こちらを見ずに答えたノーナは珍しくソシャゲをやらずにベッドで漫画を読んでいる。

ワンワンオは外出中だ。

「ダンプカーとか……最終手段として使うんだけど……」

「……漫画読みには有名なやつね……展開に行き詰ったり、打ち切りになったら

 登場人物が全員にダンプカーに敷かれて死亡するという……」

と言ったノーナは俺を指差し

「あー!!分かった!!」

と嬉しそうな顔で

「ウンなんとかマンを止めたくなったんでしょ!?」

俺は仕方なく軽く頷く。

「ウンコマンが宇宙に残る傑作なのは間違いないんだが

 なんというか、いつ終わるか分からないのがな……」

「まあねーあれだけ下手糞な文章で無軌道に好き勝手書いてたら

 そろそろ恥ずかしくなるわよねー」

ノーナは腕を組んで大いに頷きながら

「うむ。止めてもいいわよ!!私が許すわ!!」

「いや、でもな……読者のみんなが……」

「殆どアンチじゃない!!ヒットの匂いも、お金の匂いもしない駄作を

 よく一年以上書き続けたわよ」

とノーナはベッドから降りて、俺の耳元で

「……もう、ゴールしても……いいんじゃよ……」

と妖しげに囁く。

「い、いや……でもウンコマン書かなくなったら……俺はどうなってしまうのか……」

「異世界転生ものでも細々と書きなさいよ。

 おっさん程度の文章力と構成力でも毎日書いてたらファンがつくわよ」

「ぐぬぬ。異世界転生ものだけは書いたら負けだと思っているんだが……」

「今、世の中の人は現実に飽き飽きしてるから

 他の世界に行きたいのよ。

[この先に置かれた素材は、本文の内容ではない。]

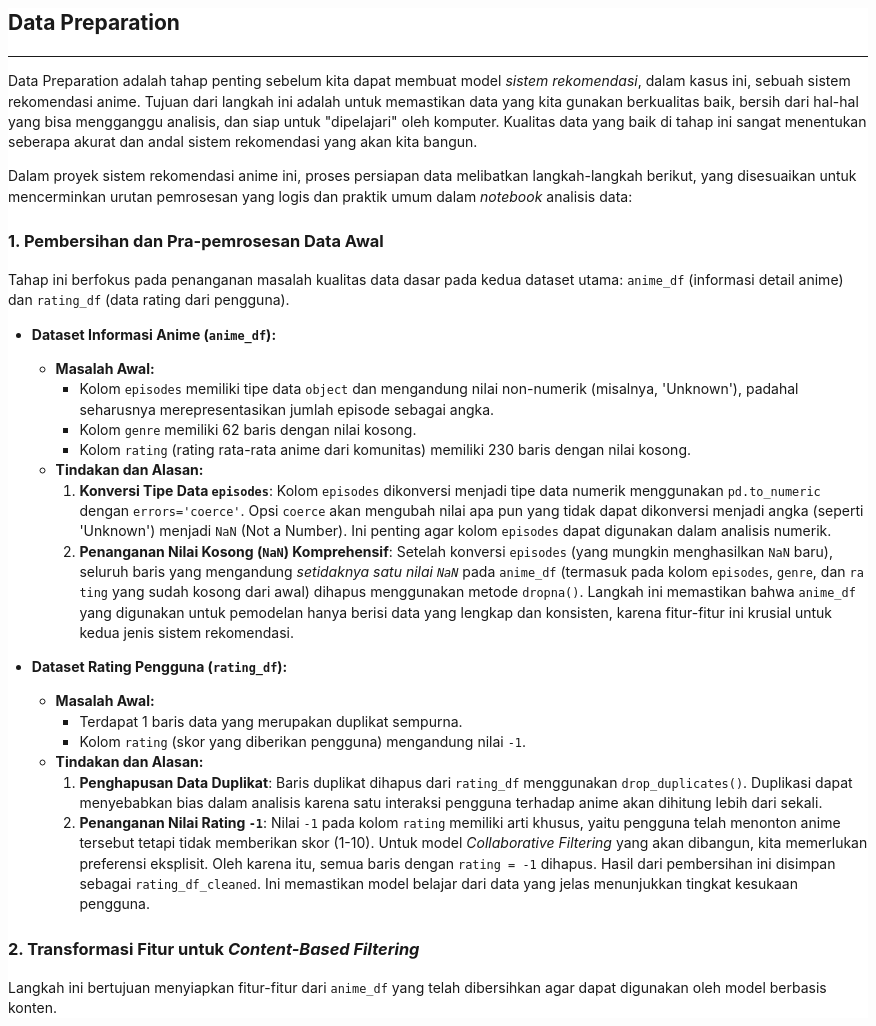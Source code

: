 
## Data Preparation
---

Data Preparation adalah tahap penting sebelum kita dapat membuat model *sistem rekomendasi*, dalam kasus ini, sebuah sistem rekomendasi anime. Tujuan dari langkah ini adalah untuk memastikan data yang kita gunakan berkualitas baik, bersih dari hal-hal yang bisa mengganggu analisis, dan siap untuk "dipelajari" oleh komputer. Kualitas data yang baik di tahap ini sangat menentukan seberapa akurat dan andal sistem rekomendasi yang akan kita bangun.

Dalam proyek sistem rekomendasi anime ini, proses persiapan data melibatkan langkah-langkah berikut, yang disesuaikan untuk mencerminkan urutan pemrosesan yang logis dan praktik umum dalam *notebook* analisis data:

### 1. Pembersihan dan Pra-pemrosesan Data Awal
Tahap ini berfokus pada penanganan masalah kualitas data dasar pada kedua dataset utama: `anime_df` (informasi detail anime) dan `rating_df` (data rating dari pengguna).

* **Dataset Informasi Anime (`anime_df`):**
    * **Masalah Awal:**
        * Kolom `episodes` memiliki tipe data `object` dan mengandung nilai non-numerik (misalnya, 'Unknown'), padahal seharusnya merepresentasikan jumlah episode sebagai angka.
        * Kolom `genre` memiliki 62 baris dengan nilai kosong.
        * Kolom `rating` (rating rata-rata anime dari komunitas) memiliki 230 baris dengan nilai kosong.
    * **Tindakan dan Alasan:**
        1.  **Konversi Tipe Data `episodes`**: Kolom `episodes` dikonversi menjadi tipe data numerik menggunakan `pd.to_numeric` dengan `errors='coerce'`. Opsi `coerce` akan mengubah nilai apa pun yang tidak dapat dikonversi menjadi angka (seperti 'Unknown') menjadi `NaN` (Not a Number). Ini penting agar kolom `episodes` dapat digunakan dalam analisis numerik.
        2.  **Penanganan Nilai Kosong (`NaN`) Komprehensif**: Setelah konversi `episodes` (yang mungkin menghasilkan `NaN` baru), seluruh baris yang mengandung *setidaknya satu nilai `NaN`* pada `anime_df` (termasuk pada kolom `episodes`, `genre`, dan `rating` yang sudah kosong dari awal) dihapus menggunakan metode `dropna()`. Langkah ini memastikan bahwa `anime_df` yang digunakan untuk pemodelan hanya berisi data yang lengkap dan konsisten, karena fitur-fitur ini krusial untuk kedua jenis sistem rekomendasi.

* **Dataset Rating Pengguna (`rating_df`):**
    * **Masalah Awal:**
        * Terdapat 1 baris data yang merupakan duplikat sempurna.
        * Kolom `rating` (skor yang diberikan pengguna) mengandung nilai `-1`.
    * **Tindakan dan Alasan:**
        1.  **Penghapusan Data Duplikat**: Baris duplikat dihapus dari `rating_df` menggunakan `drop_duplicates()`. Duplikasi dapat menyebabkan bias dalam analisis karena satu interaksi pengguna terhadap anime akan dihitung lebih dari sekali.
        2.  **Penanganan Nilai Rating `-1`**: Nilai `-1` pada kolom `rating` memiliki arti khusus, yaitu pengguna telah menonton anime tersebut tetapi tidak memberikan skor (1-10). Untuk model *Collaborative Filtering* yang akan dibangun, kita memerlukan preferensi eksplisit. Oleh karena itu, semua baris dengan `rating = -1` dihapus. Hasil dari pembersihan ini disimpan sebagai `rating_df_cleaned`. Ini memastikan model belajar dari data yang jelas menunjukkan tingkat kesukaan pengguna.

### 2. Transformasi Fitur untuk *Content-Based Filtering*
Langkah ini bertujuan menyiapkan fitur-fitur dari `anime_df` yang telah dibersihkan agar dapat digunakan oleh model berbasis konten.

異世界転生もの書きなさいよ」

「ぐぐ……」

俺はリアル悪魔の言葉囁きに正直なところ惹かれている。

……みんなはこんな話を知っているだろうか

世界一長い話を書いた男の話を

その男はチラシの裏などに自筆の挿絵と共に延々と

異世界で戦う少女たちの話を書き続けた。

死ぬまで独身だった男は、死後に親戚が遺品整理に来るまで

誰にも告げることなく

ひたすら一人で自らの妄想を書き続けたのだ。

男の作品は彼の死後に「世界一長い物語」として

芸術作品になり、世界中の人が彼の名前を知ることになった。

俺の心の師匠の一人だが

……俺ははっきり言ってそんな人生は嫌である。

もっと楽しく生きたいのだ。

そのために異世界転生ものを書かなければならないのなら

書くべきなのだろうが、だがやはり……。

「なに、悩んでるのよ。異世界転生ものを書くなら

 まずはキチンとネタを仕込むのよ。ここに物凄い大失敗してる例があるんだけど」

と手に持ったタブレットで、三百日近く書かれた異世界転生ものを俺に見せてくる。

タイトルは何がテーマなのか分からない、長ったらしいカタカナ文字だ。

小説家になるおトップのヒットチャートに出てくるような大ヒット作品の真逆である。

「……ああ、これは確かにな……」

すぐに何が失敗か俺には分かった。この作者は基本的に何も考えていない。

毎日出たとこ勝負を繰り返しているだけだ。

こんな好き勝手な書き方では人に受けるわけが無い。

「これってさー途中でネタ切れになって

 でも着地点が全然見つからなくて、無理やり続けてる感じでしょ?」

「だろうな……でもよくこんなに書いたもんだな」

俺は最初から読んでみて、少しその無駄な努力に感心してしまった。

完全にナチュラルなアイデアだけで書き続けているのは分かるが

世の中の人々はそんなに甘くないのである。

本気で受けたいのならば、受けるための戦略と分析が必要なのだ。

そのままの自分というのは自ずと限界があるのである。

生き残るものは自分をそうなりたいように、変えていけるものだけだ。


「おっさんのウンなんとかマンも同じよ」


というノーナの言葉で俺の脳みそに稲妻が走る。

「ま、マジか……い、いやそんなはずは……」

ウンコマンは完全な計算の上に書かれた古典を塗り替える超傑作である。

キャラからセリフ、そしてストーリーまで俺の天才的な頭脳で練り上げられたものを

毎回投稿している。時代に合っているはずだし

熱心なファンとアンチの熱い議論はいつも俺に次の話を書くちからを……。

ちからを……そうか!!

「ノーナありがとうな!!俺、まだウンコマンの続きを書くよ!!」

「……なんでそうなるのよ。ダンプでも宇宙破壊爆弾でも早く出して

 今すぐ終わらせなさいよ……」

読者たちを思い出して、すっかり力を取り戻した俺は

ウンコマンとダンプマンが戦う新しい話一万字を二時間で書き終わって投稿した。

そして感想欄で繰り広げられる今日もファンの声援と、

大多数のアンチの罵詈雑言の書き込みを見て

ニッコリした。


長ったらしいカナ文字の何がテーマなのかさっぱりわからない

下手な異世界転生ものも時々思い出したら、検索してみるが

毎日元気に続きが投稿されているようだ。

最近ようやくソシャゲに飽きたらしいノーナは

「何このクソみたいな展開。最近ずっとこれよ!?いつまで他国に同盟しにいくのよ!!

 権謀術数と力で滅ぼしなさいよ!!少しは頭使ったらどうなの、このクソ作者!!

 あーあ、お気に入りはずしてやろうかしら」

文句を言いながら、それを読んでいる。

何が気に入ったか知らないが、はまったようだ。